# Trimming Hoyt Super Rest



## hooktonboy (Nov 21, 2007)

Hi Radian

Will try to put a pic up in a bit. All I usually do with mine is

1 - Cut off the "pressure point" flap just above the rest arm (so the button can work properly.

2 - Shorten the hook so the arm just supports the arrow. I don't usually go as far as cutting the whole hooked bit off, I just leave a very small amount of the curve as I find it just leaves enough slope for the arrow to naturally seat against the button. (Some people cut off more and leave it flat.)

When I've finished trimming, viewed from above you can't see the rest arm.

Be interested to see any different variations of this, though.

Steve


----------



## hooktonboy (Nov 21, 2007)

Ermmm - think I've got this right... (umm - I think we need a decent photographer)


----------



## limbwalker (Sep 26, 2003)

That pretty much sums it up...

Great little rest. More folks should be using these instead of the over-engineered-magnetic drop-away-do-everything-but-shoot-the-arrow-for-you rests... 

I saw quite a few bows with these rests on them in Athens, so they must work okay.

John.


----------



## Radian (Oct 5, 2009)

Great

Thank you very much for going to the trouble.


----------



## hooktonboy (Nov 21, 2007)

limbwalker said:


> Great little rest. More folks should be using these instead of the over-engineered-magnetic drop-away-do-everything-but-shoot-the-arrow-for-you rests...
> 
> John.


Agree. I read that Rick used these and had got his 1352 with one - figured it would be all the rest I ever needed. Mr McKinney - did you trim yours at all?

Radian - no problem:wink:


----------



## profmom6 (Aug 25, 2008)

*Which one?*

John,

Which rest do you use?

--Brandi


----------



## limbwalker (Sep 26, 2003)

Generally a simple ARE. I like the idea that the light wire arm will provide minimal interference if I have a bad release and a vane strikes it. And I've seen a great number of top archers worldwide that use a simple ARE rest.

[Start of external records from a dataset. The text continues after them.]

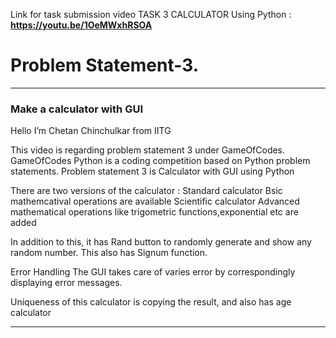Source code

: Link for task submission video 
TASK 3 CALCULATOR Using Python : 
**https://youtu.be/1OeMWxhRSOA**


# Problem Statement-3.


***
### Make a calculator with GUI

Hello
I’m Chetan Chinchulkar from IITG

This video is regarding problem statement 3 under GameOfCodes. GameOfCodes Python is a coding competition based on Python problem statements.
Problem statement 3 is Calculator with GUI using Python

There are two versions of the calculator :
Standard calculator
Bsic mathemcatival operations are available
Scientific calculator
Advanced mathematical operations like trigometric functions,exponential etc are added

In addition to this, it has Rand button to randomly generate and show any random number. This also has Signum function.

Error Handling
The GUI takes care of varies error by correspondingly displaying error messages.

Uniqueness of this calculator is copying the result, and also has age calculator


***

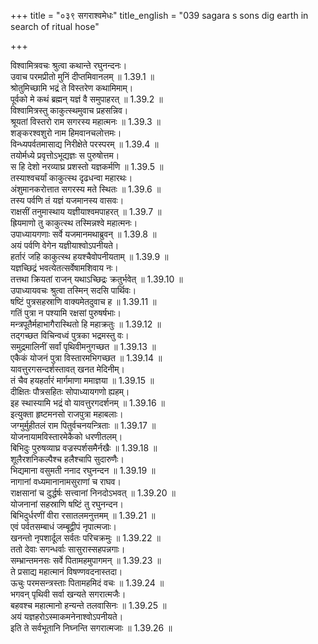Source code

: +++
title = "०३९ सगराश्वमेधः"
title_english = "039 sagara s sons dig earth in search of ritual hose"

+++

विश्वामित्रवचः श्रुत्वा कथान्ते रघुनन्दनः।  
उवाच परमप्रीतो मुनिं दीप्तमिवानलम् ॥ 1.39.1 ॥   
श्रोतुमिच्छामि भद्रं ते विस्तरेण कथामिमाम्।  
पूर्वको मे कथं ब्रह्मन् यज्ञं वै समुपाहरत् ॥ 1.39.2 ॥   
विश्वामित्रस्तु काकुत्स्थमुवाच प्रहसन्निव।  
श्रूयतां विस्तरो राम सगरस्य महात्मनः ॥ 1.39.3 ॥   
शङ्करश्वशुरो नाम हिमवानचलोत्तमः।  
विन्ध्यपर्वतमासाद्य निरीक्षेते परस्परम् ॥ 1.39.4 ॥   
तयोर्मध्ये प्रवृत्तोऽभूद्यज्ञः स पुरुषोत्तम।  
स हि देशो नरव्याघ्र प्रशस्तो यज्ञकर्मणि ॥ 1.39.5 ॥   
तस्याश्वचर्यां काकुत्स्थ दृढधन्वा महारथः।  
अंशुमानकरोत्तात सगरस्य मते स्थितः ॥ 1.39.6 ॥   
तस्य पर्वणि तं यज्ञं यजमानस्य वासवः।  
राक्षसीं तनुमास्थाय यज्ञीयाश्वमपाहरत् ॥ 1.39.7 ॥   
ह्रियमाणो तु काकुत्स्थ तस्मिन्नश्वे महात्मनः।  
उपाध्यायगणाः सर्वे यजमानमथाब्रुवन् ॥ 1.39.8 ॥   
अयं पर्वणि वेगेन यज्ञीयाश्वोऽपनीयते।  
हर्तारं जहि काकुत्स्थ हयश्चैवोपनीयताम् ॥ 1.39.9 ॥   
यज्ञच्छिद्रं भवत्येतत्सर्वेषामशिवाय नः।  
तत्तथा क्रियतां राजन् यथाऽच्छिद्रः क्रतुर्भवेत् ॥ 1.39.10 ॥   
उपाध्यायवचः श्रुत्वा तस्मिन् सदसि पार्थिवः।  
षष्टिं पुत्रसहस्राणि वाक्यमेतदुवाच ह ॥ 1.39.11 ॥   
गतिं पुत्रा न पश्यामि रक्षसां पुरुषर्षभाः।  
मन्त्रपूतैर्महाभागैरास्थितो हि महाक्रतुः ॥ 1.39.12 ॥   
तद्गच्छत विचिन्वध्वं पुत्रका भद्रमस्तु वः।  
समुद्रमालिनीं सर्वां पृथिवीमनुगच्छत ॥ 1.39.13 ॥   
एकैकं योजनं पुत्रा विस्तारमभिगच्छत ॥ 1.39.14 ॥   
यावत्तुरगसन्दर्शस्तावत् खनत मेदिनीम्।  
तं चैव हयहर्तारं मार्गमाणा ममाज्ञया ॥ 1.39.15 ॥   
दीक्षितः पौत्रसहितः सोपाध्यायगणो ह्यहम्।  
इह स्थास्यामि भद्रं वो यावत्तुरगदर्शनम् ॥ 1.39.16 ॥   
इत्युक्ता हृष्टमनसो राजपुत्रा महाबलाः।  
जग्मुर्मुहीतलं राम पितुर्वचनयन्त्रिताः ॥ 1.39.17 ॥   
योजनायामविस्तारमेकैको धरणीतलम्।  
बिभिदुः पुरुषव्याघ्र वज्रस्पर्शसमैर्नखैः ॥ 1.39.18 ॥   
शूलैरशनिकल्पैश्च हलैश्चापि सुदारुणैः।  
भिद्यमाना वसुमती ननाद रघुनन्दन ॥ 1.39.19 ॥   
नागानां वध्यमानानामसुराणां च राघव।  
राक्षसानां च दुर्द्धर्षः सत्त्वानां निनदोऽभवत् ॥ 1.39.20 ॥   
योजनानां सहस्राणि षष्टिं तु रघुनन्दन।  
बिभिदुर्धरणीं वीरा रसातलमनुत्तमम् ॥ 1.39.21 ॥   
एवं पर्वतसम्बाधं जम्बूद्वीपं नृपात्मजाः।  
खनन्तो नृपशार्दूल सर्वतः परिचक्रमुः ॥ 1.39.22 ॥   
ततो देवाः सगन्धर्वाः सासुरास्सहपन्नगाः।  
सम्भ्रान्तमनसः सर्वे पितामहमुपागमन् ॥ 1.39.23 ॥   
ते प्रसाद्य महात्मानं विषण्णवदनास्तदा।  
ऊचुः परमसन्त्रस्ताः पितामहमिदं वचः ॥ 1.39.24 ॥   
भगवन् पृथिवी सर्वा खन्यते सगरात्मजैः।  
बहवश्च महात्मानो हन्यन्ते तलवासिनः ॥ 1.39.25 ॥   
अयं यज्ञहरोऽस्माकमनेनाश्वोऽपनीयते।  
इति ते सर्वभूतानि निघ्नन्ति सगरात्मजाः ॥ 1.39.26 ॥   
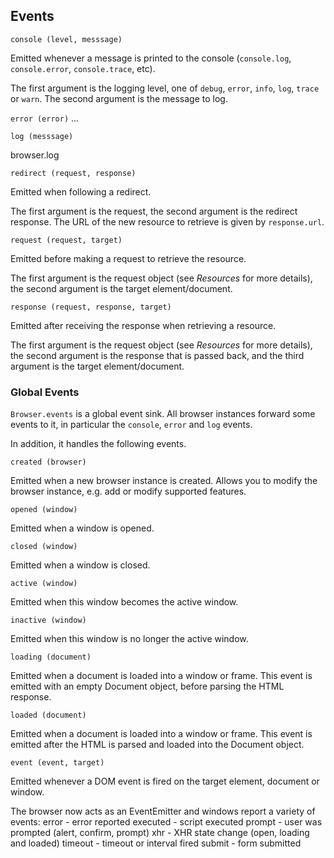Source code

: ## Events

`console (level, messsage)`

Emitted whenever a message is printed to the console (`console.log`,
`console.error`, `console.trace`, etc).

The first argument is the logging level, one of `debug`, `error`, `info`, `log`,
`trace` or `warn`.  The second argument is the message to log.


`error (error)`
...

`log (messsage)`

browser.log


`redirect (request, response)`

Emitted when following a redirect.

The first argument is the request, the second argument is the redirect response.
The URL of the new resource to retrieve is given by `response.url`.

`request (request, target)`

Emitted before making a request to retrieve the resource.

The first argument is the request object (see *Resources* for more details), the
second argument is the target element/document.

`response (request, response, target)`

Emitted after receiving the response when retrieving a resource.

The first argument is the request object (see *Resources* for more details), the
second argument is the response that is passed back, and the third argument is
the target element/document.



### Global Events

`Browser.events` is a global event sink.  All browser instances forward some
events to it, in particular the `console`, `error` and `log` events.

In addition, it handles the following events.

`created (browser)`

Emitted when a new browser instance is created.  Allows you to modify the
browser instance, e.g. add or modify supported features.

`opened (window)`

Emitted when a window is opened.

`closed (window)`

Emitted when a window is closed.

`active (window)`

Emitted when this window becomes the active window.

`inactive (window)`

Emitted when this window is no longer the active window.

`loading (document)`

Emitted when a document is loaded into a window or frame.  This event is emitted
with an empty Document object, before parsing the HTML response.

`loaded (document)`

Emitted when a document is loaded into a window or frame.  This event is emitted
after the HTML is parsed and loaded into the Document object.

`event (event, target)`

Emitted whenever a DOM event is fired on the target element, document or window.



The browser now acts as an EventEmitter and windows report a variety of events:
error - error reported
executed - script executed
prompt - user was prompted (alert, confirm, prompt)
xhr - XHR state change (open, loading and loaded)
timeout - timeout or interval fired
submit - form submitted


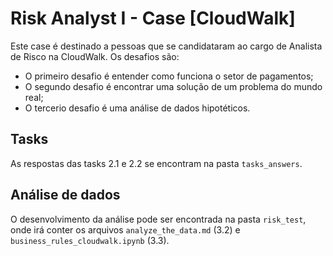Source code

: # Risk Analyst I - Case [CloudWalk]
Este case é destinado a pessoas que se candidataram ao cargo de Analista de Risco na CloudWalk. Os desafios são:
- O primeiro desafio é entender como funciona o setor de pagamentos;
- O segundo desafio é encontrar uma solução de um problema do mundo real;
- O tercerio desafio é uma análise de dados hipotéticos.

## Tasks
As respostas das tasks 2.1 e 2.2 se encontram na pasta `tasks_answers`.

## Análise de dados
O desenvolvimento da análise pode ser encontrada na pasta `risk_test`, onde irá conter os arquivos `analyze_the_data.md` (3.2) e `business_rules_cloudwalk.ipynb` (3.3).
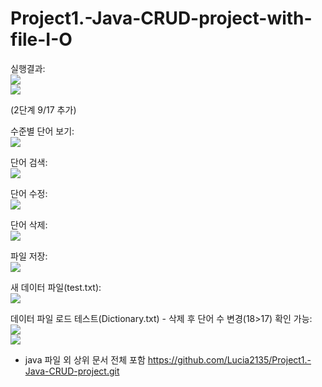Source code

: # Project1.-Java-CRUD-project-with-file-I-O

실행결과:     
<img src="1.png"></img><br/>
<img src="2.png"></img><br/>

(2단계 9/17 추가)

수준별 단어 보기:   
<img src="Screen Shot 2022-09-17 at 9.45.44 PM.png"></img><br/>

단어 검색:   
<img src="Screen Shot 2022-09-17 at 9.48.56 PM.png"></img><br/>

단어 수정:   
<img src="Screen Shot 2022-09-17 at 9.49.13 PM.png"></img><br/>

단어 삭제:   
<img src="Screen Shot 2022-09-17 at 9.49.38 PM.png"></img><br/>

파일 저장:   
<img src="Screen Shot 2022-09-17 at 9.50.10 PM.png"></img><br/>

새 데이터 파일(test.txt):   
<img src="test.png"></img><br/>

데이터 파일 로드 테스트(Dictionary.txt) - 삭제 후 단어 수 변경(18>17) 확인 가능:   
<img src="r1.png"></img><br/>
<img src="r3.png"></img><br/>

+ java 파일 외 상위 문서 전체 포함
<https://github.com/Lucia2135/Project1.-Java-CRUD-project.git>

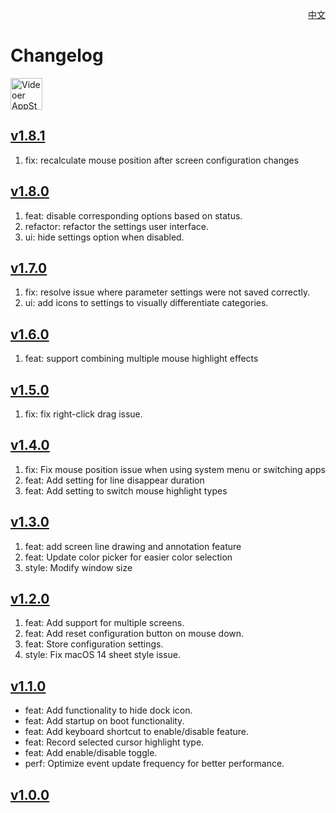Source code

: <p align="right">
  <a href="./CHANGELOG.zh.md">中文</a>
</p>
<!--rehype:style=float: right; bottom: -36px; position: relative;-->

Changelog
===

<a target="_blank" href="https://apps.apple.com/app/videoer/6743495172" title="Videoer for macOS">
<img alt="Videoer AppStore" src="https://jaywcjlove.github.io/sb/download/macos.svg" height="51">
</a>

## [v1.8.1](https://github.com/jaywcjlove/focus-cursor/releases/tag/v1.8.1)

1. fix: recalculate mouse position after screen configuration changes

## [v1.8.0](https://github.com/jaywcjlove/focus-cursor/releases/tag/v1.8.0)

1. feat: disable corresponding options based on status.
2. refactor: refactor the settings user interface.
3. ui: hide settings option when disabled.

## [v1.7.0](https://github.com/jaywcjlove/focus-cursor/releases/tag/v1.7.0)

1. fix: resolve issue where parameter settings were not saved correctly.
2. ui: add icons to settings to visually differentiate categories.

## [v1.6.0](https://github.com/jaywcjlove/focus-cursor/releases/tag/v1.6.0)

1. feat: support combining multiple mouse highlight effects

## [v1.5.0](https://github.com/jaywcjlove/focus-cursor/releases/tag/v1.5.0)

1. fix: fix right-click drag issue.

## [v1.4.0](https://github.com/jaywcjlove/focus-cursor/releases/tag/v1.4.0)

1. fix: Fix mouse position issue when using system menu or switching apps  
2. feat: Add setting for line disappear duration   
3. feat: Add setting to switch mouse highlight types

## [v1.3.0](https://github.com/jaywcjlove/focus-cursor/releases/tag/v1.3.0)

1. feat: add screen line drawing and annotation feature
2. feat: Update color picker for easier color selection
3. style: Modify window size

## [v1.2.0](https://github.com/jaywcjlove/focus-cursor/releases/tag/v1.2.0)

1. feat: Add support for multiple screens.
2. feat: Add reset configuration button on mouse down.
3. feat: Store configuration settings.
4. style: Fix macOS 14 sheet style issue.

## [v1.1.0](https://github.com/jaywcjlove/focus-cursor/releases/tag/v1.1.0)

- feat: Add functionality to hide dock icon.
- feat: Add startup on boot functionality.
- feat: Add keyboard shortcut to enable/disable feature.
- feat: Record selected cursor highlight type.
- feat: Add enable/disable toggle.
- perf: Optimize event update frequency for better performance.

## [v1.0.0](https://github.com/jaywcjlove/focus-cursor/releases/tag/v1.0.0)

Not much can go wrong with that rest, but I will admit, I've used the Hoyt Superrest in the past and wouldn't be at all afraid to use it again. What I often am amazed at are the lengths and money folks will go through to find a rest that does so much, when all a rest really needs to do is stay put and support the arrow for the first inch or so on release. A nail would do the very same job.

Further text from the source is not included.